## Task statement
Taking the line with "The return value" as the first and the line with "Cupcakes - C#" as the last, set down exactly every line in that range from the entries below, and no more.

## Information given
▼
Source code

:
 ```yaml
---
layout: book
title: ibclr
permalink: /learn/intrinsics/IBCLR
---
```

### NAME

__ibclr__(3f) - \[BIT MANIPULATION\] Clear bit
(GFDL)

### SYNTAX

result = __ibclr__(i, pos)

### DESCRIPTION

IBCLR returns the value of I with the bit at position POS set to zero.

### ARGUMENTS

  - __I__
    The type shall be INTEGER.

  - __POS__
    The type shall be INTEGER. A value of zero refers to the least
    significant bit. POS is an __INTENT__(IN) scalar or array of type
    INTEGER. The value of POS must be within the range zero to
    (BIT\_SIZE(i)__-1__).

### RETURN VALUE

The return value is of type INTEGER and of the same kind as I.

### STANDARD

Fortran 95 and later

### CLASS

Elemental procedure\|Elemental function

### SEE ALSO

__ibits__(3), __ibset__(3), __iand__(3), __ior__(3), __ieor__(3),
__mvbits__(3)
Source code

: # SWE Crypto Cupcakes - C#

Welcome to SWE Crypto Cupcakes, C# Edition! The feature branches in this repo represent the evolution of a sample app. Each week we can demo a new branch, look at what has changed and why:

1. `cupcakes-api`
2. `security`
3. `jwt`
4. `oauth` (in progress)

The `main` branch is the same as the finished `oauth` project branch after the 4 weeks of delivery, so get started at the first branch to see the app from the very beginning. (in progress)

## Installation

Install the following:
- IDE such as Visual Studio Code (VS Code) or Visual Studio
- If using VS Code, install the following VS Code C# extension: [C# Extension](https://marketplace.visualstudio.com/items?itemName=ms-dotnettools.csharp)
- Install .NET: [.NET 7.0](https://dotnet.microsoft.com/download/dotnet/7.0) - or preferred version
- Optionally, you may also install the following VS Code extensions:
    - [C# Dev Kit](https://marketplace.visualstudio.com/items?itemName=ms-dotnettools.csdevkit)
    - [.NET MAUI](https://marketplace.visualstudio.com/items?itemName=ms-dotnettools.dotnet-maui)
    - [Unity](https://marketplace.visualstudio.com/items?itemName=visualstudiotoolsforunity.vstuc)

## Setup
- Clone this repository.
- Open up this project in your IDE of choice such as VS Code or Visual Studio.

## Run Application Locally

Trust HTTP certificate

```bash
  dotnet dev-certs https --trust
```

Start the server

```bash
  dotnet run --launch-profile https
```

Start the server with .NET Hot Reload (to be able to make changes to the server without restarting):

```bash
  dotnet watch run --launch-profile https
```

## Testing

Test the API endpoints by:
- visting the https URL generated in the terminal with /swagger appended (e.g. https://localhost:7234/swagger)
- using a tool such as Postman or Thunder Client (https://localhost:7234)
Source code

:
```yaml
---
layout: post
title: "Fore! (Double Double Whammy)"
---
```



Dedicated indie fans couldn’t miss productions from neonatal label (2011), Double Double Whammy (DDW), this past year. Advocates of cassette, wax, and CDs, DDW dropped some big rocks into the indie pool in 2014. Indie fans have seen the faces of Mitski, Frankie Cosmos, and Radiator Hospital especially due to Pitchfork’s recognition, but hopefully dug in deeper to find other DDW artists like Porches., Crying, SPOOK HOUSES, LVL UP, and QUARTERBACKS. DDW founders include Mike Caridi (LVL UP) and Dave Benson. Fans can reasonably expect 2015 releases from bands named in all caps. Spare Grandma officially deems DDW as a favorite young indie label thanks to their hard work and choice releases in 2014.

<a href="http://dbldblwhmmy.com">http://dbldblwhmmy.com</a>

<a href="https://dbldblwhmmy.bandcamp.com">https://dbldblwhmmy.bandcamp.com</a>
▲
## Response to the task
The return value is of type INTEGER and of the same kind as I.

### STANDARD

Fortran 95 and later

### CLASS

Elemental procedure\|Elemental function

### SEE ALSO

__ibits__(3), __ibset__(3), __iand__(3), __ior__(3), __ieor__(3),
__mvbits__(3)
Source code

: # SWE Crypto Cupcakes - C#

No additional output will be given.